RECORDS FOR THE EXERCISE:
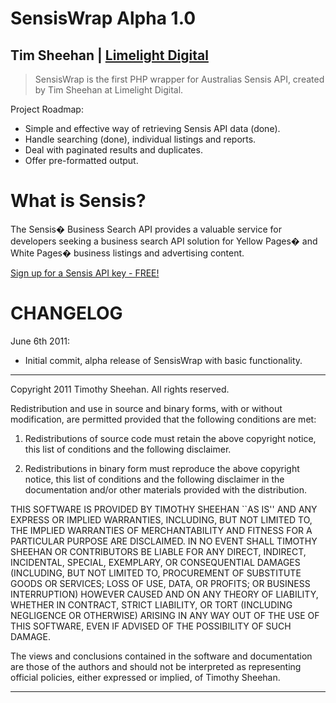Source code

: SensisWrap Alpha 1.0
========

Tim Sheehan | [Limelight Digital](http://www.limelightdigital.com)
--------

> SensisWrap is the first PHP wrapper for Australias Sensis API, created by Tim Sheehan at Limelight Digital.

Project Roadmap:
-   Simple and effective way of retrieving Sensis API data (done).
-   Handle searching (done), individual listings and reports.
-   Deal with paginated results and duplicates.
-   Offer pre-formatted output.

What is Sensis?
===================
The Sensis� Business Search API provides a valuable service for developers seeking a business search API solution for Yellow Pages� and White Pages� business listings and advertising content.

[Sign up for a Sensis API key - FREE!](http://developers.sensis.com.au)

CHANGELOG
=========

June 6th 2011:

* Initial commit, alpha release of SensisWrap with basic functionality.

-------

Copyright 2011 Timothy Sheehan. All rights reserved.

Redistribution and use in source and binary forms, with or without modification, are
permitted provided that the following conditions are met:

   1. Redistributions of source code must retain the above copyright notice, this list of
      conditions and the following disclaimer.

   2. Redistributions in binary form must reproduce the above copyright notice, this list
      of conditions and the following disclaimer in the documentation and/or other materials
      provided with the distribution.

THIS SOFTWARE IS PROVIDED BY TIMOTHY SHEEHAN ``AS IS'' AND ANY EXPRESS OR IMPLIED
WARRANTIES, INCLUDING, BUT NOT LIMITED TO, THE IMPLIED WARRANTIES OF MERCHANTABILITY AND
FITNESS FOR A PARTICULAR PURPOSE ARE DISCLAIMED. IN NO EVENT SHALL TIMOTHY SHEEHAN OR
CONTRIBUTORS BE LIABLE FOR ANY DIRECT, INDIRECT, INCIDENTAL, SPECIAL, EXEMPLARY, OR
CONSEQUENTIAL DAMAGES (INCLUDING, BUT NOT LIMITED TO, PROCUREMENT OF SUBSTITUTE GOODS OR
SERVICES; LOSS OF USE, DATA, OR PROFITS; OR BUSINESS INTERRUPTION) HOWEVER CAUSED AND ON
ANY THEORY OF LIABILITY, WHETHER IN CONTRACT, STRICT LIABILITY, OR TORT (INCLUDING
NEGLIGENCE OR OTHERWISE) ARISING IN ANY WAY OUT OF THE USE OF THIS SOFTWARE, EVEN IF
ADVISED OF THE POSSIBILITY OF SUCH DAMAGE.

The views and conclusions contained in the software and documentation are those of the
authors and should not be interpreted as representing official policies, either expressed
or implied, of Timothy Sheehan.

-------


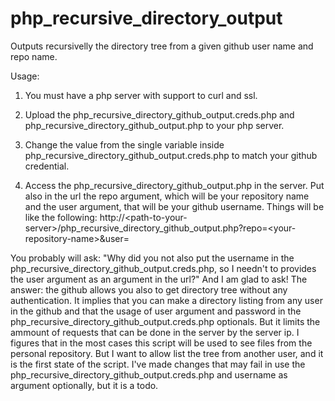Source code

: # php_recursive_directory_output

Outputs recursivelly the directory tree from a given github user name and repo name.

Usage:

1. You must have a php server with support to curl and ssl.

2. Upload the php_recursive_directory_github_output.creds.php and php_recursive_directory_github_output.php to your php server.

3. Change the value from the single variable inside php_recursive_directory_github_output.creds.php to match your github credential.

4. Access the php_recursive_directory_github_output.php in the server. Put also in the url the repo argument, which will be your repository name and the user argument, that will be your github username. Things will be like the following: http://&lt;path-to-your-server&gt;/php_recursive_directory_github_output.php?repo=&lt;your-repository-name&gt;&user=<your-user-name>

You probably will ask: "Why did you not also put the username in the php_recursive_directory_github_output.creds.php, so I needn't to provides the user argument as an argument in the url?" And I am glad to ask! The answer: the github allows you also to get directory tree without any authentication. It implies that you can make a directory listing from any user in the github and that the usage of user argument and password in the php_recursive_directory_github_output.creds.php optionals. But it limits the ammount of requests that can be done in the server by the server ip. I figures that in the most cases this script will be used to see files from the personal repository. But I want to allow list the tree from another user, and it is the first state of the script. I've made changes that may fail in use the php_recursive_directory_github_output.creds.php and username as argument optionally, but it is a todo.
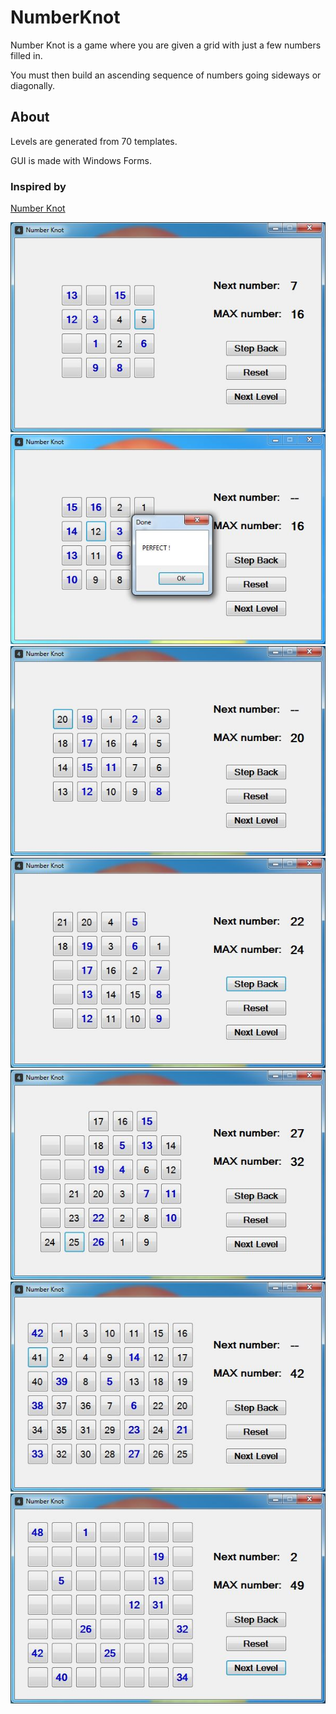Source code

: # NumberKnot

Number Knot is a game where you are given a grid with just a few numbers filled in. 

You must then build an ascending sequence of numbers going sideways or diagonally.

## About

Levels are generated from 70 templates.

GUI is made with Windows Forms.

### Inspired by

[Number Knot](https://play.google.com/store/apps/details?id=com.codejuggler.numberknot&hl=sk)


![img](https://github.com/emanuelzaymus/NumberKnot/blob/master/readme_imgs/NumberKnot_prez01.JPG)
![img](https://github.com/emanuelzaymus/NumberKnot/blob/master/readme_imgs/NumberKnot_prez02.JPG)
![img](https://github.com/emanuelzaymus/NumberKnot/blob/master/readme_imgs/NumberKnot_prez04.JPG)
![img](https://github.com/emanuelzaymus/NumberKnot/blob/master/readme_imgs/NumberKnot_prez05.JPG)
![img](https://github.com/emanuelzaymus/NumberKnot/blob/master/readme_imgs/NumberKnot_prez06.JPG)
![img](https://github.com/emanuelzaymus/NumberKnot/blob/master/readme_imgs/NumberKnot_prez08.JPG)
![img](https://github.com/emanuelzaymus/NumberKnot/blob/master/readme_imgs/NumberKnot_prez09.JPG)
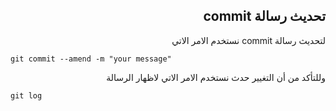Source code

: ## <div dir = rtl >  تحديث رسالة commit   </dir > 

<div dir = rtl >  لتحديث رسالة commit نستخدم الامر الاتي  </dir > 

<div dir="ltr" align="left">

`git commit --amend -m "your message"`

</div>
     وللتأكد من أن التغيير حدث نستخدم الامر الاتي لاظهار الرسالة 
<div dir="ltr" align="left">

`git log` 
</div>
* * *
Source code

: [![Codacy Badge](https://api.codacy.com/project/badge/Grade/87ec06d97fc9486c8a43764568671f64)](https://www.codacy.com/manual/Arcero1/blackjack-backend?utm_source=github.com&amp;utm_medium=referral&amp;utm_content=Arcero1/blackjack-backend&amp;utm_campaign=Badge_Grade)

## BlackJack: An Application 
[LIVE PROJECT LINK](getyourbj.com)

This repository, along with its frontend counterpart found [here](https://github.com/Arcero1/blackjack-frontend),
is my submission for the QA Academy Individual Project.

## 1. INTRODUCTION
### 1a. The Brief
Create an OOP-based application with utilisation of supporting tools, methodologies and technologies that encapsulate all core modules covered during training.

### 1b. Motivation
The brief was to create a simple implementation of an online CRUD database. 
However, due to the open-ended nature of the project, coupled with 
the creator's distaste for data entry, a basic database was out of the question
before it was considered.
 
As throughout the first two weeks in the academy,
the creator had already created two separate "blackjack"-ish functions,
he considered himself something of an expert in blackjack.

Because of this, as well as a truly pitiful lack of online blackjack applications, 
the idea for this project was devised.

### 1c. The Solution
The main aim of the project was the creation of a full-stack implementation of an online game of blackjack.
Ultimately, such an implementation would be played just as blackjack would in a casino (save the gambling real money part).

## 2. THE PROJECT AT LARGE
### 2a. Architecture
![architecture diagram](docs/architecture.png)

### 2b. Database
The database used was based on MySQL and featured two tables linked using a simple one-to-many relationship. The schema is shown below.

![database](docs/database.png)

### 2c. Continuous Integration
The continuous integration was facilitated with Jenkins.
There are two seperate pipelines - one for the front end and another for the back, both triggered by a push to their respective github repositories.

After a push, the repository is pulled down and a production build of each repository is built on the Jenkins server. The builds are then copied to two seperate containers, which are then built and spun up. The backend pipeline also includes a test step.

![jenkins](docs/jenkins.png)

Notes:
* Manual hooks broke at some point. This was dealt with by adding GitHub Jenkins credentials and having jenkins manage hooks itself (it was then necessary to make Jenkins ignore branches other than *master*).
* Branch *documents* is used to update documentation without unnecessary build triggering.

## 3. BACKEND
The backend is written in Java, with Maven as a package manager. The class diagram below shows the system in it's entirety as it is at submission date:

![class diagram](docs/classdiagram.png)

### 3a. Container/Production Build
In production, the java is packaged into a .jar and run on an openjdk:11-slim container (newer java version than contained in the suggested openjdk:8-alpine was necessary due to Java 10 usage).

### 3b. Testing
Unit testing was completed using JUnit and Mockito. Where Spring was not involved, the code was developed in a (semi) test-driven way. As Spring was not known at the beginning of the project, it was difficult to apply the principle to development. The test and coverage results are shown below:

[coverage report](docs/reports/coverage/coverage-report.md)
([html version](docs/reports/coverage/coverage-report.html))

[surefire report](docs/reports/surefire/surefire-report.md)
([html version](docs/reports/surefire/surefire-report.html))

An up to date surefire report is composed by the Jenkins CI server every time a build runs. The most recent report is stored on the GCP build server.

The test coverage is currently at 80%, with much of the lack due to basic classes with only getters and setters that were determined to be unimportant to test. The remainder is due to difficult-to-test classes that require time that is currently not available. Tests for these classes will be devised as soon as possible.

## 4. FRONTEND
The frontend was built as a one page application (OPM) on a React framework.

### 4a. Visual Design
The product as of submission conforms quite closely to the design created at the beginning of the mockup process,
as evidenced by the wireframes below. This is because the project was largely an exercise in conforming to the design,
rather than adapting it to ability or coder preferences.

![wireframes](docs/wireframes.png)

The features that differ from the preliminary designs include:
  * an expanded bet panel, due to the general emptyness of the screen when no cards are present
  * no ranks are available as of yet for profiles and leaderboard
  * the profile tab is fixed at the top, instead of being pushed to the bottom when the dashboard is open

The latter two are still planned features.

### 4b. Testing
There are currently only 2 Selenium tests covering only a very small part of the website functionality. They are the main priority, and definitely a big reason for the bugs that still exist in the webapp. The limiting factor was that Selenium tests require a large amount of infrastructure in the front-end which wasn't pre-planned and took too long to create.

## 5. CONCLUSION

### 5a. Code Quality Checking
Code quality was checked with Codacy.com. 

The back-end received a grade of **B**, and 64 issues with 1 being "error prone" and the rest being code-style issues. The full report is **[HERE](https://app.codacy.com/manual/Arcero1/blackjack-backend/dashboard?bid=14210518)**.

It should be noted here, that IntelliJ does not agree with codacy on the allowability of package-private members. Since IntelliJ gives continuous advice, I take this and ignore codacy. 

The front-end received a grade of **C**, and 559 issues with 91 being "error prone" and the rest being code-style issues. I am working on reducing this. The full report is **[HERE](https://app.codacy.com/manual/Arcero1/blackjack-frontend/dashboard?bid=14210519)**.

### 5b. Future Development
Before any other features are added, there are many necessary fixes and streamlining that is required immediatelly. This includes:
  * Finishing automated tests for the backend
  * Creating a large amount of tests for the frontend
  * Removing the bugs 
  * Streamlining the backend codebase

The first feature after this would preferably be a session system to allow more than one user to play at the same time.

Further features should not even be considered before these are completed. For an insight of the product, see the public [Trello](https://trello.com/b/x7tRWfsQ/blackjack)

ASSIGNED TASK:
Can you repeat, word for word, every line above from the one containing "SERVICES; LOSS OF" down to the one containing "ADVISED OF THE POSSIBILITY OF SUCH DAMAGE.", including both?

EXERCISE RESPONSE:
SERVICES; LOSS OF USE, DATA, OR PROFITS; OR BUSINESS INTERRUPTION) HOWEVER CAUSED AND ON
ANY THEORY OF LIABILITY, WHETHER IN CONTRACT, STRICT LIABILITY, OR TORT (INCLUDING
NEGLIGENCE OR OTHERWISE) ARISING IN ANY WAY OUT OF THE USE OF THIS SOFTWARE, EVEN IF
ADVISED OF THE POSSIBILITY OF SUCH DAMAGE.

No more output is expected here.